In conjunction with Zhejiang law enforcement and their Operation Cloud Sword, Alibaba has achieved stellar results in their efforts. So far, the company has blocked 417 counterfeit production groups, which includes 332 suspects and a total seizure valued at 1.43 RMB ($205 million USD).

To achieve such impressive results, Alibaba enlisted a variety of tools including AI bots which scan entire platforms to find counterfeit goods. They also rely on as many as 600 data analytics models which analyze, in real-time, merchants and product listings, monitoring product specs, customer reviews and user reviews.

They also rely on some other interesting technology such as optical character recognition. This technology has enabled Alibaba to find counterfeiters who, for example, list a price in the price field but then list a different price range on the product image (which is a sign of a fake product). This technology can also find irregularities with brand logos and trademarks in product imagery which are more blatant signs of counterfeit products.

Several international brands have jumped on board Alibaba’s anti-counterfeit bandwagon. They include the likes of Samsung, Huawei and Louis Vuitton, all of which have products that are sold on Alibaba’s marketplace.

Establish Your Foundation With Simple Data Analytics

Not everyone has the time and resources needed to implement data analysis techniques that involve machine learning and/or artificial intelligence. However, you can fight counterfeit product sales with other sensible means.

They include:

  • Registering trademarks overseas
  • Join governments and e-commerce platforms (such as Alibaba) if applicable
  • Be crafty with your advertising (since fake product ads will appear as fake)
  • Hire a local lawyer who’s well-versed with intellectual property
  • Update your product/service models as fast and often as possible (makes it hard for counterfeiters to reverse engineer and re-create your product).

The Importance Of Tackling Counterfeit Product Sales

As we mentioned at the beginning of the article, counterfeit sales are detrimental to a company’s revenue and in some cases, consumer health. In the case of company profits, a research study from MarkMonitor revealed that 47% of brands have lost sales revenue to counterfeit or pirated goods. A third of those surveyed reported losses of more than 10%.

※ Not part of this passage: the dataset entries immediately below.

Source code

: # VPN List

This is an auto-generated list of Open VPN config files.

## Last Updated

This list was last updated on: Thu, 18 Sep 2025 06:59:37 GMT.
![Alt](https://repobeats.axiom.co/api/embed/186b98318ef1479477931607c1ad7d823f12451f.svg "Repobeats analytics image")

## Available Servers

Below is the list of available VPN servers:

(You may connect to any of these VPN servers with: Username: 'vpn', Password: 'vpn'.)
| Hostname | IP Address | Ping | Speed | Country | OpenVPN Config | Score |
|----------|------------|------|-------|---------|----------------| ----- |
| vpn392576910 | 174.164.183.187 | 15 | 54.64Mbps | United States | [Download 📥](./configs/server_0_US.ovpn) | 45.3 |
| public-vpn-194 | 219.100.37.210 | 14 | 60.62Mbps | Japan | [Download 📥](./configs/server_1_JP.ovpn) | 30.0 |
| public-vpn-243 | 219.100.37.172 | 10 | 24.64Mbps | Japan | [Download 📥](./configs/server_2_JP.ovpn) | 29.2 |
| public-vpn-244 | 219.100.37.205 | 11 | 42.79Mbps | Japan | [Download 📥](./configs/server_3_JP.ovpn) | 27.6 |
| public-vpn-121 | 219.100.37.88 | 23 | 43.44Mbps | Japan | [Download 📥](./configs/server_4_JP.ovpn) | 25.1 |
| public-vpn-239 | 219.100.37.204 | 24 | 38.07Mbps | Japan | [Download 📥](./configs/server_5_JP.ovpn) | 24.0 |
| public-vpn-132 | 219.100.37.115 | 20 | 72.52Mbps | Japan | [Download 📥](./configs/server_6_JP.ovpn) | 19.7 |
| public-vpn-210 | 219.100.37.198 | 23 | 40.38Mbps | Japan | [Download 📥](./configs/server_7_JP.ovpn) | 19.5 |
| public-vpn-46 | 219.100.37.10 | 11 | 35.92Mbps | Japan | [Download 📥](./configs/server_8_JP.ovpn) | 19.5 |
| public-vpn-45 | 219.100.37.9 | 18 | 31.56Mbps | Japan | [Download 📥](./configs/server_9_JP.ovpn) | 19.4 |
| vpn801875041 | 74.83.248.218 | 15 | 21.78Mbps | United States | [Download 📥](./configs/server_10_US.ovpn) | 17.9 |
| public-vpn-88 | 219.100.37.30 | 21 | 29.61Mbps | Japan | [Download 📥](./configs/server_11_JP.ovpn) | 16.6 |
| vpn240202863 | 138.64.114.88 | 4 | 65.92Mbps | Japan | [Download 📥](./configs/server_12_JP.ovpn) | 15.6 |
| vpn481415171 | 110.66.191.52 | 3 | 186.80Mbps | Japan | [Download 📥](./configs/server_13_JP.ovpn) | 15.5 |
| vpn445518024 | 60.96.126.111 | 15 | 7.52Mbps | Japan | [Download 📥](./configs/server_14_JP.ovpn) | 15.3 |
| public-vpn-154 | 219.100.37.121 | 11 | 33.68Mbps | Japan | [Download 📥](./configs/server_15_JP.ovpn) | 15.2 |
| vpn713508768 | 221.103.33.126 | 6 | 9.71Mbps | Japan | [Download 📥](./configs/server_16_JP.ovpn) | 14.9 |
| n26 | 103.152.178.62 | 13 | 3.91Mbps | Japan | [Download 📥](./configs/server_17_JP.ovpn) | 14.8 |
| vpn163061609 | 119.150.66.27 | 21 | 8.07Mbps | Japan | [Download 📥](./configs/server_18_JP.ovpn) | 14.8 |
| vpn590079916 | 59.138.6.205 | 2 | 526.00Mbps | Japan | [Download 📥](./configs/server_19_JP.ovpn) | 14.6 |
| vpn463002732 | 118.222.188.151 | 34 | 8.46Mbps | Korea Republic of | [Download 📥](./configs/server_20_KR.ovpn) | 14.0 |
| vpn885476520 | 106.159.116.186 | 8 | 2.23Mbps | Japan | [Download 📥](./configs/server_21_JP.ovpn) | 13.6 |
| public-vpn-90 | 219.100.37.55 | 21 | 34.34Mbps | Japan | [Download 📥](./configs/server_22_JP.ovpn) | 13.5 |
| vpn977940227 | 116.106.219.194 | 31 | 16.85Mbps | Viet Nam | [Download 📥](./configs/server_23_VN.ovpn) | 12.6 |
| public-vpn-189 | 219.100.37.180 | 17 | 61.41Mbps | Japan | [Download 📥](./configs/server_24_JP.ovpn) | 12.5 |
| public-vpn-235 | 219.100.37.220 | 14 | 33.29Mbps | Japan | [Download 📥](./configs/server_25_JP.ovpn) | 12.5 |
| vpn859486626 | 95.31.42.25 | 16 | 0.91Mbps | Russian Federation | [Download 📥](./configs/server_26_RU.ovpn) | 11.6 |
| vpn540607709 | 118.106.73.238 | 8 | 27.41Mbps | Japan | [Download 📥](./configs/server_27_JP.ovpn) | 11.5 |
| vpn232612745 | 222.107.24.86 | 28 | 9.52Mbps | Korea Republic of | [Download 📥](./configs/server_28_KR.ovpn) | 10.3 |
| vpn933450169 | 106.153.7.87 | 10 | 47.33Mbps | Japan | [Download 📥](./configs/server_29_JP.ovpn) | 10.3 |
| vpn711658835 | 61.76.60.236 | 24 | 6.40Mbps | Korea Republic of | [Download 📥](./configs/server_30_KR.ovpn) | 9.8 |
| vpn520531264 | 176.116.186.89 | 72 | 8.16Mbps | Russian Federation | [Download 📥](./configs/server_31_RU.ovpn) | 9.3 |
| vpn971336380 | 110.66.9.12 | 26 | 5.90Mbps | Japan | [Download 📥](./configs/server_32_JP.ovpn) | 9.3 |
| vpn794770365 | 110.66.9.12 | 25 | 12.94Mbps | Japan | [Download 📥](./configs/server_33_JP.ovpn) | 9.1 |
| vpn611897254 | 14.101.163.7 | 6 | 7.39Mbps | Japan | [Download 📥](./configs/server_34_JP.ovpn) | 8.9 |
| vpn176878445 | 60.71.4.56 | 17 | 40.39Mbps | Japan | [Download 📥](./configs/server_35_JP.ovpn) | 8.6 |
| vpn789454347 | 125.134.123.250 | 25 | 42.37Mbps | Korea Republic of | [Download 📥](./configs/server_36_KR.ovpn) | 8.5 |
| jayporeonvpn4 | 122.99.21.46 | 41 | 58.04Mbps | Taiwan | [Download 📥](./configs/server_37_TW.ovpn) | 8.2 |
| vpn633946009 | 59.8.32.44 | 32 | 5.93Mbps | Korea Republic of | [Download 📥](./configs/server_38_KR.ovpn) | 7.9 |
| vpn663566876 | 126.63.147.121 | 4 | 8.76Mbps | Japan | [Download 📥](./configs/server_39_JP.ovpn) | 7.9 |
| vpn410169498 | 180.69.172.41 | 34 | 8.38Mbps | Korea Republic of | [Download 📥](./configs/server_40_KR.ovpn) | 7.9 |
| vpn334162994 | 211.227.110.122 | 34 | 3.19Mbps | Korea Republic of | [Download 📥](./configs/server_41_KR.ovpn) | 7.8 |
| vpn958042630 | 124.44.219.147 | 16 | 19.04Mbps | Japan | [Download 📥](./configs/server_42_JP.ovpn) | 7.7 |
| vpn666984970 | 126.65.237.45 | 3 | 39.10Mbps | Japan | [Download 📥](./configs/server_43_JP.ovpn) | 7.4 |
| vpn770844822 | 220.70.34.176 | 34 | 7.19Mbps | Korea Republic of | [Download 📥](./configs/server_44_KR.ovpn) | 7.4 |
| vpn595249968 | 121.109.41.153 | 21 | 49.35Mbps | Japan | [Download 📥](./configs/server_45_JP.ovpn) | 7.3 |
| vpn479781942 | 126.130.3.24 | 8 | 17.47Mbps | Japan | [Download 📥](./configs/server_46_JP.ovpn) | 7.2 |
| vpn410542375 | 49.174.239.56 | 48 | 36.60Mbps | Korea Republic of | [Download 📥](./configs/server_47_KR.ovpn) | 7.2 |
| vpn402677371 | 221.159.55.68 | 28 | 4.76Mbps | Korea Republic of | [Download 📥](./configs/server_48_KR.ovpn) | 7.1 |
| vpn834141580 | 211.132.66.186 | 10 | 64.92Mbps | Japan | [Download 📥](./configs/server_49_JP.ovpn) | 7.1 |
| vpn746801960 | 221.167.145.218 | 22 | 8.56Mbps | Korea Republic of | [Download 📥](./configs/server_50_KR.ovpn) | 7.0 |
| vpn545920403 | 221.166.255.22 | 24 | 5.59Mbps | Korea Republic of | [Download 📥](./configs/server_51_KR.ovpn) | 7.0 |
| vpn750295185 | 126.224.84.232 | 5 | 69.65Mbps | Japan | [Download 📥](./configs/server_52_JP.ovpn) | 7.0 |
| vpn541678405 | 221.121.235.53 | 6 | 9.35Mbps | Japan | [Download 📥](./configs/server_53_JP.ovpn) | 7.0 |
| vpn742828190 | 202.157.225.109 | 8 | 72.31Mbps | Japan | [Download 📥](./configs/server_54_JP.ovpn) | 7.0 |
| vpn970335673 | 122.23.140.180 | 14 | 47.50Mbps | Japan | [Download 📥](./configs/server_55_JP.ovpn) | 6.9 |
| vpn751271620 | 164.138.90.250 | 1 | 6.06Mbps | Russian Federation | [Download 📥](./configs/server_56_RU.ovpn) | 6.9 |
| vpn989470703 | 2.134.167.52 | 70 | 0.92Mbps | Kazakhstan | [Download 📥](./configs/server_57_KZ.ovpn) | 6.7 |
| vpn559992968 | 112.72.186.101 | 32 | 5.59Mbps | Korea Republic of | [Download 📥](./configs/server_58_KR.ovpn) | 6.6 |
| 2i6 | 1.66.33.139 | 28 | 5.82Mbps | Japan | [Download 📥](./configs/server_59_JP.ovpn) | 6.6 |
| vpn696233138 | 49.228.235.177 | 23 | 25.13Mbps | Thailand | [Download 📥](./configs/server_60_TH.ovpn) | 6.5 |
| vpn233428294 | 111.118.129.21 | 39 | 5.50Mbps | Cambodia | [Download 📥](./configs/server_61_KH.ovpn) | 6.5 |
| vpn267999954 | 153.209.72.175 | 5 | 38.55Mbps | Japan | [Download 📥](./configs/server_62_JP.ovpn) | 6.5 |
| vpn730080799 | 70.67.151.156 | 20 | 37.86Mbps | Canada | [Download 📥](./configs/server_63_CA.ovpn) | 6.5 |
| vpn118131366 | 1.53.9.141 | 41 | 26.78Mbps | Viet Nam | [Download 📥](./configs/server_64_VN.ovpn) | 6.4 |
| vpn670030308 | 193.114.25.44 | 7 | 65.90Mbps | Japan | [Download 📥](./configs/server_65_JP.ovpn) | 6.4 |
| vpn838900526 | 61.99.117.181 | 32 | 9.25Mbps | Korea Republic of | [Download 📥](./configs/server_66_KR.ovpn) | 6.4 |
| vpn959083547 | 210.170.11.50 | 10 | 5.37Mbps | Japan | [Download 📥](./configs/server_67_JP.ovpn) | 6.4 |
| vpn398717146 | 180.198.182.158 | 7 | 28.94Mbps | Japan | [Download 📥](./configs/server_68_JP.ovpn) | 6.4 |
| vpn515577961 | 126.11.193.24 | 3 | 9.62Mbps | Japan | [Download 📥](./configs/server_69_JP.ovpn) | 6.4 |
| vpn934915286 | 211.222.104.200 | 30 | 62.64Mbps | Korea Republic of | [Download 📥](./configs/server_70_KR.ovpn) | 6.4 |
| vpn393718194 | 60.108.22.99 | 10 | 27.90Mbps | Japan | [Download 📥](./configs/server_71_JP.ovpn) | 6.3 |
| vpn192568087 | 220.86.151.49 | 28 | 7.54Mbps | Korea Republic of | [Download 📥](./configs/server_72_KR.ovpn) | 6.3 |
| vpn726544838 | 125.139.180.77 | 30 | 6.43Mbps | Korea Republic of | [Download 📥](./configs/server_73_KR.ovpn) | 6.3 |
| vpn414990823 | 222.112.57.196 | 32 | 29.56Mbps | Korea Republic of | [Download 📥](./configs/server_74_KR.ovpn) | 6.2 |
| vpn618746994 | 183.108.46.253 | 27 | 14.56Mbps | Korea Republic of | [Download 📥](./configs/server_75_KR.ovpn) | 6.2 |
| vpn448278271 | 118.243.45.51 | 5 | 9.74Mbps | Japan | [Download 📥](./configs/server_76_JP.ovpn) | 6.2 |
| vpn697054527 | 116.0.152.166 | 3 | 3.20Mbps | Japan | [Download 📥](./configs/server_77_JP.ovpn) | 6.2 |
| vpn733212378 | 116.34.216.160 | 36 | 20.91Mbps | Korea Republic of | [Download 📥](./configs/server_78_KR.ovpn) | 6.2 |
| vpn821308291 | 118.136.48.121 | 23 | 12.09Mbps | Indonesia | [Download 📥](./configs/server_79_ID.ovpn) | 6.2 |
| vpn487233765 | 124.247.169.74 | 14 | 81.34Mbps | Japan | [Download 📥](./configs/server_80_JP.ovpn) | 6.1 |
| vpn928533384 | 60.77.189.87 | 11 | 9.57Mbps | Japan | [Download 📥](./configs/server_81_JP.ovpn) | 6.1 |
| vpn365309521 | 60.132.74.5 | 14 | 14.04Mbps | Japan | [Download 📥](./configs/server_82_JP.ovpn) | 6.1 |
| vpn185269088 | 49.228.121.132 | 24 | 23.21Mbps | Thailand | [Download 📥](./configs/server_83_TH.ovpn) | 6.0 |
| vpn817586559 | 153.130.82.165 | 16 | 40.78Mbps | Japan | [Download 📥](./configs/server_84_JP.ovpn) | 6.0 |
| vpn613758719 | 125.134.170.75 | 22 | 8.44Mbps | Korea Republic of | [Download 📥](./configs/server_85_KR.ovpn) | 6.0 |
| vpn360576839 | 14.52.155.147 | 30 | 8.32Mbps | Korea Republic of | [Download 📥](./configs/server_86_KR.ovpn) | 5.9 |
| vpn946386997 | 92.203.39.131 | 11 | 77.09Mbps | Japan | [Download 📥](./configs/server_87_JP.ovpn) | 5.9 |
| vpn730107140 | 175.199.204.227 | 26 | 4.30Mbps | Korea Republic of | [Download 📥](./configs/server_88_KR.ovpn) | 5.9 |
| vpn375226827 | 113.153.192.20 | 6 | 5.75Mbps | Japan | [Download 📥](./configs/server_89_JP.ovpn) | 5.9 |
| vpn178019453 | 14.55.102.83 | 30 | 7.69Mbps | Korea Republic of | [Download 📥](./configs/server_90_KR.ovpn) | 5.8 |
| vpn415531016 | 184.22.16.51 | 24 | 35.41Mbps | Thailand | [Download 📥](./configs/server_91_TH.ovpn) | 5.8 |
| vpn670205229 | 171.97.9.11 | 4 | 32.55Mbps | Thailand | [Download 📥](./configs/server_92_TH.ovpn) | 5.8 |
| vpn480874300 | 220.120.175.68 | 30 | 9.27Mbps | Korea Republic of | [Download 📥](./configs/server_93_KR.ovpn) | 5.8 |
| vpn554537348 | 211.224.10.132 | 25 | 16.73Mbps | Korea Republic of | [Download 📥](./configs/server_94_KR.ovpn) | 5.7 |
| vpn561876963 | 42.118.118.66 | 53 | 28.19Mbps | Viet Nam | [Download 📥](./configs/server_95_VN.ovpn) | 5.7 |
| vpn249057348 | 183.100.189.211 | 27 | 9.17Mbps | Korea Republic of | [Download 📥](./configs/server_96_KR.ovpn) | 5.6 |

In terms of customer satisfaction and brand perception, the sales of counterfeit goods are harmful as well. Research suggests that up to 70% of consumers said that they would not willingly buy counterfeit goods, and as many as 48% said that buying counterfeit goods was “morally wrong”.

Counter the Sale Of Counterfeit Goods

The selling of fake goods will always exist, but companies worldwide can greatly stamp down on the practice. The first step in doing so is having an awareness of your product’s reach and establishing a consistency in terms of your branding. This makes it easier to spot fake goods.

With this at the forefront, you can start employing data analysis techniques and legal protection to ensure that products with your name are the real deal and nothing else. By doing so, you’ll safeguard your company from a loss of sales and trust.